Start of Source data

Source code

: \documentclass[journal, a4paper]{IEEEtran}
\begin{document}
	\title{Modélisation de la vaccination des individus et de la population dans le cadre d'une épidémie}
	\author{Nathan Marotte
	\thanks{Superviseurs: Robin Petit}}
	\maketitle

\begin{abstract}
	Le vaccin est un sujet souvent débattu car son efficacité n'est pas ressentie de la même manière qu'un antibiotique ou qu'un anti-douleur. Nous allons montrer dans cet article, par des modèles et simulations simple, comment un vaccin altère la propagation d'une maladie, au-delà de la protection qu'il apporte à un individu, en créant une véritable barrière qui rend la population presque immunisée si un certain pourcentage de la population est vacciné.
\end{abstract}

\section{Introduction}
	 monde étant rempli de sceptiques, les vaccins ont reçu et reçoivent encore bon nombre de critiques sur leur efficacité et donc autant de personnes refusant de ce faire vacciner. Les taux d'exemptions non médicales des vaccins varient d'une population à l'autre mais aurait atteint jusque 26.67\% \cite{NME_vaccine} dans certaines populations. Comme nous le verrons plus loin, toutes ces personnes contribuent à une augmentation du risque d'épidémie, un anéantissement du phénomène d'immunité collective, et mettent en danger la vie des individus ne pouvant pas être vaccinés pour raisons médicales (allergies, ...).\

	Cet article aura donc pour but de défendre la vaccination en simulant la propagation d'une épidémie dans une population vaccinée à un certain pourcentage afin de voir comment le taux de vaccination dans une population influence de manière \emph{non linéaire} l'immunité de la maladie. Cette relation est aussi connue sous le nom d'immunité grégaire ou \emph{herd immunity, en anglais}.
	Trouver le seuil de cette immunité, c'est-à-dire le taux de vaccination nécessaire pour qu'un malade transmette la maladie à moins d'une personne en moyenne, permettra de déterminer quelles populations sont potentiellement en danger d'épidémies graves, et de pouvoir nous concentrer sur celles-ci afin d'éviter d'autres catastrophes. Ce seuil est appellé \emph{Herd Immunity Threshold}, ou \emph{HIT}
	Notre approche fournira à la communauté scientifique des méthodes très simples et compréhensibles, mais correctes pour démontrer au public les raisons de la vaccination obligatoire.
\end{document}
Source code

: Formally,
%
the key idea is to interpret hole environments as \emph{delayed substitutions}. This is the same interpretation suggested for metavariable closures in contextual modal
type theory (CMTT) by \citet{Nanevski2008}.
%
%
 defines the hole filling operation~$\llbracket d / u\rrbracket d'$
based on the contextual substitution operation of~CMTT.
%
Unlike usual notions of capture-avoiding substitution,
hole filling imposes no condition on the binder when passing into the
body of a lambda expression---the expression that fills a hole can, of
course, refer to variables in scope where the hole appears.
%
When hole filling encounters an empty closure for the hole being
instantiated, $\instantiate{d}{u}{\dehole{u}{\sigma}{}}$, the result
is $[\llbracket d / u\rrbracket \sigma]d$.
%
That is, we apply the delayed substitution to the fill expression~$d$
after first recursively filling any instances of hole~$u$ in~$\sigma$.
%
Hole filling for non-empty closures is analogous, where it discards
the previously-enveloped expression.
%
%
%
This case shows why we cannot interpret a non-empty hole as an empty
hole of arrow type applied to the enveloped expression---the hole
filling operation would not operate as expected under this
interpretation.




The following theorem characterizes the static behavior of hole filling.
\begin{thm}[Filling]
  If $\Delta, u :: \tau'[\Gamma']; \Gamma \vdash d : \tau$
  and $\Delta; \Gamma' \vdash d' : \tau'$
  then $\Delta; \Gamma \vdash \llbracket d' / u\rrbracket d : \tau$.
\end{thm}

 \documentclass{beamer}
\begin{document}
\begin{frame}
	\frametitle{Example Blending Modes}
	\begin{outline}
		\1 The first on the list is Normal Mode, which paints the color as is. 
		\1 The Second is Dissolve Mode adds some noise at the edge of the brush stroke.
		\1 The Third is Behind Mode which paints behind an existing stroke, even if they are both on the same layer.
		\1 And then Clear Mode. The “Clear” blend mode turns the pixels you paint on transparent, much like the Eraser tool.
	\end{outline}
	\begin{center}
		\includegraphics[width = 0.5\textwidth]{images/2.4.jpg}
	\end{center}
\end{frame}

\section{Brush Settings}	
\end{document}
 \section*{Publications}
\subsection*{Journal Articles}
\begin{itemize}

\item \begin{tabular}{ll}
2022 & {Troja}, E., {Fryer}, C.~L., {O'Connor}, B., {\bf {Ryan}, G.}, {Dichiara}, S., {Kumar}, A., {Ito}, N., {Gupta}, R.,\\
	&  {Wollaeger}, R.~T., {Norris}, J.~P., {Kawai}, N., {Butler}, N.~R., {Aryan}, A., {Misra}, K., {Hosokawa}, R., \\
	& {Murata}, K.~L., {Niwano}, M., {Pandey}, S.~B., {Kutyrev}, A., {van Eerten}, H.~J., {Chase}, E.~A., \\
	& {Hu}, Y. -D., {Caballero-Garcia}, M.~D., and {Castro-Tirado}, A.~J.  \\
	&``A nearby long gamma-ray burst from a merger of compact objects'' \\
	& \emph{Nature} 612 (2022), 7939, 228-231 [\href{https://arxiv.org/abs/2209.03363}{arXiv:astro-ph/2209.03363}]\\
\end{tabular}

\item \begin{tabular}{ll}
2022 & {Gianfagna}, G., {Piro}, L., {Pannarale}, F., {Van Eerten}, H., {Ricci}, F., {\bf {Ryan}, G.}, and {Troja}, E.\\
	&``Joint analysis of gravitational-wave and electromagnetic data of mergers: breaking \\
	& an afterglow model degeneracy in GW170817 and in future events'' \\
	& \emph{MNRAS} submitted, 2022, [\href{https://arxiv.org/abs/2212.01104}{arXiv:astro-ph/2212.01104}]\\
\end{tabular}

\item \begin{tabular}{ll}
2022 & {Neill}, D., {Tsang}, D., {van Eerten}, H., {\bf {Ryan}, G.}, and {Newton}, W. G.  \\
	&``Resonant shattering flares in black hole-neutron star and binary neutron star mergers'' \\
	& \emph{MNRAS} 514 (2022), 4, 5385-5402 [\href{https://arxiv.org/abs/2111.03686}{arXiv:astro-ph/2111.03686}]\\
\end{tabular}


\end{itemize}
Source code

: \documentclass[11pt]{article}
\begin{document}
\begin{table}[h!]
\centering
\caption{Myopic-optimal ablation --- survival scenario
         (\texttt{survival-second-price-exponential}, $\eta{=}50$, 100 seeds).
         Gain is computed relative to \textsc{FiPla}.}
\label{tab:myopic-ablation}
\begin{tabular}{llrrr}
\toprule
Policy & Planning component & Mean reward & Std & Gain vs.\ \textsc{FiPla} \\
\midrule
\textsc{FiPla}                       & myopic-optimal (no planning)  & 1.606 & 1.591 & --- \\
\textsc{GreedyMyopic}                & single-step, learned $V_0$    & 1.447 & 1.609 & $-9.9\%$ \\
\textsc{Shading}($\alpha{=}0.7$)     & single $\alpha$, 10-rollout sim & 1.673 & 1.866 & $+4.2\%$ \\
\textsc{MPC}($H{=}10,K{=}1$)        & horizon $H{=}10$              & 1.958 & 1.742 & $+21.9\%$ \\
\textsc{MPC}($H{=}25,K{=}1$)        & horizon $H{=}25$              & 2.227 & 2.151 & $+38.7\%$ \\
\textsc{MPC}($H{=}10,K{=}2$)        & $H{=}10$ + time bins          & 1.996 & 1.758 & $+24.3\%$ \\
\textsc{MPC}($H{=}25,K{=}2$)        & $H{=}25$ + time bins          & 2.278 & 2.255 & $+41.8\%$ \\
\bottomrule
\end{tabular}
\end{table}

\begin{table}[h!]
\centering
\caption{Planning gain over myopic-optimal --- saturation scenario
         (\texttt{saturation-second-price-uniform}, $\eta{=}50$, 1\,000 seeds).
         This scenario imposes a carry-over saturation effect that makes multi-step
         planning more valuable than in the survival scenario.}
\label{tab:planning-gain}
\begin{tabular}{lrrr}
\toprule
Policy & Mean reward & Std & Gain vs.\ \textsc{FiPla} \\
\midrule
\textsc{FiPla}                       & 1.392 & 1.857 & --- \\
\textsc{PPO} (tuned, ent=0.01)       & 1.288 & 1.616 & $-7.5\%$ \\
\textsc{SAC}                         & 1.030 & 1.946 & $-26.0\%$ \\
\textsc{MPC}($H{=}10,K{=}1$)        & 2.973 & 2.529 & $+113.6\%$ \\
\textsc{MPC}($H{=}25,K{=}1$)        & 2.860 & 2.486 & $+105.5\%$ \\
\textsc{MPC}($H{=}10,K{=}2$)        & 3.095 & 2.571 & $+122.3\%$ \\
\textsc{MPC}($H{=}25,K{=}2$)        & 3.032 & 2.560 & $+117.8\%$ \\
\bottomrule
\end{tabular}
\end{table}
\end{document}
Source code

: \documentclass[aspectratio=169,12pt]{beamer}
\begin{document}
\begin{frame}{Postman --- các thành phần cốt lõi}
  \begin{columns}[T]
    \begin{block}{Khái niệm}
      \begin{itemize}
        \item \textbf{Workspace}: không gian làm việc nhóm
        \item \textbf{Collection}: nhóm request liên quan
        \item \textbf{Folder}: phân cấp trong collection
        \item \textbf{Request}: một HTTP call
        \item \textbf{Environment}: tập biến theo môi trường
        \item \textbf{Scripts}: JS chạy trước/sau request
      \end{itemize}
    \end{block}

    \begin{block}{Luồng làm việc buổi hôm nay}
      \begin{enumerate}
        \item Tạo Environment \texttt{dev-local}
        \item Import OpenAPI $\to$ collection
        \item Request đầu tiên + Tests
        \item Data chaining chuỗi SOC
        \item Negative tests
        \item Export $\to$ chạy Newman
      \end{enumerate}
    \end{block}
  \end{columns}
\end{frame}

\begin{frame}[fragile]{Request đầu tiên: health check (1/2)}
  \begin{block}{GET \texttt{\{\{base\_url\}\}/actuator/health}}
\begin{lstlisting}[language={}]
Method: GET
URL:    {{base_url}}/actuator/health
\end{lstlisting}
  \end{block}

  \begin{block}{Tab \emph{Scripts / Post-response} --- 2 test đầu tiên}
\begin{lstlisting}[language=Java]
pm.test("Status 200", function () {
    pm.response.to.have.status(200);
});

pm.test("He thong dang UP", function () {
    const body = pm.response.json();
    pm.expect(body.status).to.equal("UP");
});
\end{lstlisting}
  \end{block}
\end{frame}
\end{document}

End of Source data

# [About this exercise]
Taking the entries above, write out exactly each line from the one holding "tiên + Tests" to the one holding "đầu tiên: health", both included, and stop there.

# [Response]
        \item Request đầu tiên + Tests
        \item Data chaining chuỗi SOC
        \item Negative tests
        \item Export $\to$ chạy Newman
      \end{enumerate}
    \end{block}
  \end{columns}
\end{frame}

\begin{frame}[fragile]{Request đầu tiên: health check (1/2)}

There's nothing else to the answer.